- [REQUIRED ACTION]:
A single figure is required: the number of lines in the data below that hold the word "profile".

- [Collected data]:
+ + + + +

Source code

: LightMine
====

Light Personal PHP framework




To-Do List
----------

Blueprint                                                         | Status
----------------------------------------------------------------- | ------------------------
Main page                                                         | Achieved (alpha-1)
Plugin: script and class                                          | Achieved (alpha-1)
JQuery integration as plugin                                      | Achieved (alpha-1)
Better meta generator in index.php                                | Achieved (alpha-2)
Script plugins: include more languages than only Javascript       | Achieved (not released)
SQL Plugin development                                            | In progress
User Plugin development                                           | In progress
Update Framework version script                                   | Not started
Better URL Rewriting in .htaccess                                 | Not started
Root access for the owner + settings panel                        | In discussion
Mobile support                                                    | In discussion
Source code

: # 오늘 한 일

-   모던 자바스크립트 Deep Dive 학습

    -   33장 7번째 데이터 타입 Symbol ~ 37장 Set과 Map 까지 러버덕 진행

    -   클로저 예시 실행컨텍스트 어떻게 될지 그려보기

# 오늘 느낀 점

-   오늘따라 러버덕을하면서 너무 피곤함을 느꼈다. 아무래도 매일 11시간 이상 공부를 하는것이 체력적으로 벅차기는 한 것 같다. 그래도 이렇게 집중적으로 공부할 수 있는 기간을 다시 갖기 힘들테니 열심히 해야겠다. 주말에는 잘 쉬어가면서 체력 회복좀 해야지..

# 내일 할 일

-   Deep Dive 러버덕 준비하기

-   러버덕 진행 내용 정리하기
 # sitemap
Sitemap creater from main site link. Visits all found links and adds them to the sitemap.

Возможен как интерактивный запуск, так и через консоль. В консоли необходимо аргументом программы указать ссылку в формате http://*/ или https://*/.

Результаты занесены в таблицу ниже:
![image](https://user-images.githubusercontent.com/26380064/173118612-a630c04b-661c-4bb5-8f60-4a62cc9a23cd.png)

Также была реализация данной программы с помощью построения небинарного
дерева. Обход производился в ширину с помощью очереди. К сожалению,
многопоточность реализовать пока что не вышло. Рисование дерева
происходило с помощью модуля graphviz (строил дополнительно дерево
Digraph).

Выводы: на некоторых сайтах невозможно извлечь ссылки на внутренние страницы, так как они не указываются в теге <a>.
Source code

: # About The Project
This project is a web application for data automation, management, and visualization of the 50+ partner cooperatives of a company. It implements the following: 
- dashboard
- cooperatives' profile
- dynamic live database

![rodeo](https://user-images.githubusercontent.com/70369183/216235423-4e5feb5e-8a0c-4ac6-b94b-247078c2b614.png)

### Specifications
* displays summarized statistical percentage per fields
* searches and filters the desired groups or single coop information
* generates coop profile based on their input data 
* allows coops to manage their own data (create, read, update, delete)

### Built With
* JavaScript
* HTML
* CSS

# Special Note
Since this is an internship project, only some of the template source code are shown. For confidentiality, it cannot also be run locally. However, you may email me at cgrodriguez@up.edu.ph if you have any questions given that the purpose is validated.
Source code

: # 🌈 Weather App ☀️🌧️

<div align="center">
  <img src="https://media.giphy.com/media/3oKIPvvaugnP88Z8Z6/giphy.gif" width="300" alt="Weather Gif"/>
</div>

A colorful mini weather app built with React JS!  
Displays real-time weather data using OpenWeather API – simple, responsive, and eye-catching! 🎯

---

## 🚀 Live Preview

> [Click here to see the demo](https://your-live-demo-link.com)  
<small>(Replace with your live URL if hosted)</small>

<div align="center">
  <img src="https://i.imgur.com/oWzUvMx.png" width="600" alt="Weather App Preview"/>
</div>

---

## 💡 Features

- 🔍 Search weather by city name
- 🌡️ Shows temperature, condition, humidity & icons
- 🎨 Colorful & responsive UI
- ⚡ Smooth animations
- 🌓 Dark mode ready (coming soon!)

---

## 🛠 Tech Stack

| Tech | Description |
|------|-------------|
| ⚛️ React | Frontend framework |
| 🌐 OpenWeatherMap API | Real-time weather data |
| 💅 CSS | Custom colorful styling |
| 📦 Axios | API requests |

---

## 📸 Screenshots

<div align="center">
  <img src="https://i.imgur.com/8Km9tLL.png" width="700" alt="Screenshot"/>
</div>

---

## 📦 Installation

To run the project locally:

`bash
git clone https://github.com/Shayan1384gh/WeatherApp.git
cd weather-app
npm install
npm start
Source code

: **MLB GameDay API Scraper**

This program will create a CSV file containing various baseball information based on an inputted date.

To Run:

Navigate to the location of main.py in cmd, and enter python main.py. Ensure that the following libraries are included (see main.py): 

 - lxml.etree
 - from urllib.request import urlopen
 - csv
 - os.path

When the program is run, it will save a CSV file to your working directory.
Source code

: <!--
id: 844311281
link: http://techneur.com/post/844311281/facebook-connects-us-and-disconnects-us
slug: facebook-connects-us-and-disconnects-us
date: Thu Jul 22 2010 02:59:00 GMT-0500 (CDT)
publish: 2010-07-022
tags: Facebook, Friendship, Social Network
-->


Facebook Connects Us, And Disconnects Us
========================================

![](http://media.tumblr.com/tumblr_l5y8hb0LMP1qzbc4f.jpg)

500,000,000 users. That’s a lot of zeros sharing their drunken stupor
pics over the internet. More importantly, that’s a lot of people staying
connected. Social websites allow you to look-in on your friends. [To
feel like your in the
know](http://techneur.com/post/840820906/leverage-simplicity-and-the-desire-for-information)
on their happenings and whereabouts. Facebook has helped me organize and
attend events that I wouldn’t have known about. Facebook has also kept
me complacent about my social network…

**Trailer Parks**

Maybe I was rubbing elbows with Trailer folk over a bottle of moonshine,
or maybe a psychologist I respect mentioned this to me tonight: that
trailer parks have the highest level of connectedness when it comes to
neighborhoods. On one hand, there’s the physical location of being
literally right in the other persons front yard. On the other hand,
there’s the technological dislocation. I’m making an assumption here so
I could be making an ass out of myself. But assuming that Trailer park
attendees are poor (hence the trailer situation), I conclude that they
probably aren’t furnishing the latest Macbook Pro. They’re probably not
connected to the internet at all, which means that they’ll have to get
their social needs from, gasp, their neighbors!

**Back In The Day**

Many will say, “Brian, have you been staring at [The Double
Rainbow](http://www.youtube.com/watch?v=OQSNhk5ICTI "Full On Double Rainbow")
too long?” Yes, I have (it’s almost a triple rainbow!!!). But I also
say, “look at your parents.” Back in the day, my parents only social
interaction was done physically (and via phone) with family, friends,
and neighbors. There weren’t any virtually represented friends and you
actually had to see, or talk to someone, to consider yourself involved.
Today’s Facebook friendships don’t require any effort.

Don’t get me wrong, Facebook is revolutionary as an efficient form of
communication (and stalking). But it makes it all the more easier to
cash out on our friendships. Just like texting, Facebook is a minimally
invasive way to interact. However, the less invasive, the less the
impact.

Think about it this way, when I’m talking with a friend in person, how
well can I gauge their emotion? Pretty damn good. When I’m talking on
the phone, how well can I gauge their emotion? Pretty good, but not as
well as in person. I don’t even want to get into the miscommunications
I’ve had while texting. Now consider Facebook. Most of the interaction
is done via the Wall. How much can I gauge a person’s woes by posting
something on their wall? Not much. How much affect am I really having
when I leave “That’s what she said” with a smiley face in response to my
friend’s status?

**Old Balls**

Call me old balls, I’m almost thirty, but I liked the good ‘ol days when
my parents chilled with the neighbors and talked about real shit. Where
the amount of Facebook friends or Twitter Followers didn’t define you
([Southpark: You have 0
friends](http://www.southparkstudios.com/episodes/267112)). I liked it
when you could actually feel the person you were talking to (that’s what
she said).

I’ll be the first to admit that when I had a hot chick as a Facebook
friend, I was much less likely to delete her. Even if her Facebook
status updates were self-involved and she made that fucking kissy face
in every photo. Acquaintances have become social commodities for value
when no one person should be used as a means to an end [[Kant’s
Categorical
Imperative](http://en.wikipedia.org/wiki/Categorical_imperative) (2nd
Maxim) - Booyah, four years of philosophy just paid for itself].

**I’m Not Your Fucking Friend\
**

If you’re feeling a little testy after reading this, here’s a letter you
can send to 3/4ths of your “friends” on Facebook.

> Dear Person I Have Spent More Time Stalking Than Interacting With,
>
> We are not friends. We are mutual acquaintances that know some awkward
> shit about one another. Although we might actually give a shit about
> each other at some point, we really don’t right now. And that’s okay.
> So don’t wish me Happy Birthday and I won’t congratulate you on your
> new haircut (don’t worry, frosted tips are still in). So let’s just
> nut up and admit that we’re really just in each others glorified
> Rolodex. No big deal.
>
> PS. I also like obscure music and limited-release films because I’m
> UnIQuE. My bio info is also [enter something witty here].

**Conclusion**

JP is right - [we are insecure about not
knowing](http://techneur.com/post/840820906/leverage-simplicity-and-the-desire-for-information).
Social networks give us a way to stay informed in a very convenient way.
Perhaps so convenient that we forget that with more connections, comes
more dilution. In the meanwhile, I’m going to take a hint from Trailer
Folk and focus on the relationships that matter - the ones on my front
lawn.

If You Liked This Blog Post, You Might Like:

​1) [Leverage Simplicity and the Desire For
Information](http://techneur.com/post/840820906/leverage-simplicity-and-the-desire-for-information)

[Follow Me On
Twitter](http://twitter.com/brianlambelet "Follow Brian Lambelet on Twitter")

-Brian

+ + + + +

- [SOLVED EXERCISE]:
2